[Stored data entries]
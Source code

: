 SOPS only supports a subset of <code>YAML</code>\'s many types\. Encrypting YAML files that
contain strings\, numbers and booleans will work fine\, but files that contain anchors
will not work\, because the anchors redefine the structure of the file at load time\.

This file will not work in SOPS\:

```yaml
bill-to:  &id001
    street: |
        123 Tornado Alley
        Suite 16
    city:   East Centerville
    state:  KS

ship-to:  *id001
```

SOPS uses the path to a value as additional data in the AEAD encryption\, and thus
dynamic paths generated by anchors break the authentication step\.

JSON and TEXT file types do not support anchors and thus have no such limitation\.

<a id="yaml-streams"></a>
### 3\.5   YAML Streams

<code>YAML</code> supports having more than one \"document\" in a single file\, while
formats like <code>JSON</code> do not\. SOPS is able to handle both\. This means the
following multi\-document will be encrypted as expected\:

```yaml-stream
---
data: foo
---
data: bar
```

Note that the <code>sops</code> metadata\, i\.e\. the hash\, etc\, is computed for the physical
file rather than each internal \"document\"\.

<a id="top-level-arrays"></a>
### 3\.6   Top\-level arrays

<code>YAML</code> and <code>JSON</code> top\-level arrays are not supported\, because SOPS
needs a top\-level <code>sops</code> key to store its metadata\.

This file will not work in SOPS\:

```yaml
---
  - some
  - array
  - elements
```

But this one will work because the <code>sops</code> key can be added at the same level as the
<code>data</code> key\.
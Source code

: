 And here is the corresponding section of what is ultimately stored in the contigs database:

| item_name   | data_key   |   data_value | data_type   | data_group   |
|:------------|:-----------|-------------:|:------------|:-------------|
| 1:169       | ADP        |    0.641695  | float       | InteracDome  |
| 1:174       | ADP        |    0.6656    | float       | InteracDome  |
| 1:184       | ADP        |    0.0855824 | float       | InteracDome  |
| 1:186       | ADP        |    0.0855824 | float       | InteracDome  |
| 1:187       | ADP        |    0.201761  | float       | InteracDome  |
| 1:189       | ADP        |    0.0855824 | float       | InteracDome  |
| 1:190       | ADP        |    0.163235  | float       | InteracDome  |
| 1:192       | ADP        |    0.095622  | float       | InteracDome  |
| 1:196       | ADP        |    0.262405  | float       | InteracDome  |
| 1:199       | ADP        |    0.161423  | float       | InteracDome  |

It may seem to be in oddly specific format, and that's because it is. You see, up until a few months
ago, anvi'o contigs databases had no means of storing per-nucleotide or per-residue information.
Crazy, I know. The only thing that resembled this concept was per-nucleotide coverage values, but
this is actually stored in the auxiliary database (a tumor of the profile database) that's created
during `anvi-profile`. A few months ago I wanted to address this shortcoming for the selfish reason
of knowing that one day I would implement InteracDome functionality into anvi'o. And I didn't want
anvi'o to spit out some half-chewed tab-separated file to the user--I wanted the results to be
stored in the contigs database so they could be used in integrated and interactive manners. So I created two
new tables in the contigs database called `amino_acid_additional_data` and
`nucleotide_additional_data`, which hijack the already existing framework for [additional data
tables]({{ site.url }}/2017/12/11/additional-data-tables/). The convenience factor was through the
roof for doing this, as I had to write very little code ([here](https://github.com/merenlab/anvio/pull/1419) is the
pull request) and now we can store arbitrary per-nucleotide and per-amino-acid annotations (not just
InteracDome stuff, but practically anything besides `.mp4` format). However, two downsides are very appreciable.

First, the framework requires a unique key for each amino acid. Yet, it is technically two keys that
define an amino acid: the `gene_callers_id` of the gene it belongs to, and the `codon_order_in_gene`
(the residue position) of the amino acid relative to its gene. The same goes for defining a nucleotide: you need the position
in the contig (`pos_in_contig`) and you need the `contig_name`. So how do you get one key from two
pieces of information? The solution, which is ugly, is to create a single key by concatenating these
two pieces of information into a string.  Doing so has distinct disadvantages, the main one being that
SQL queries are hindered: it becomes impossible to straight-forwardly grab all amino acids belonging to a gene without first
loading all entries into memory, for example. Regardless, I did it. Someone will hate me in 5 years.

▸ Exercise goal
Find every line in the records that contains the word "level"; copy those lines.

▸ Result of this task
<a id="top-level-arrays"></a>
### 3\.6   Top\-level arrays
<code>YAML</code> and <code>JSON</code> top\-level arrays are not supported\, because SOPS
needs a top\-level <code>sops</code> key to store its metadata\.
But this one will work because the <code>sops</code> key can be added at the same level as the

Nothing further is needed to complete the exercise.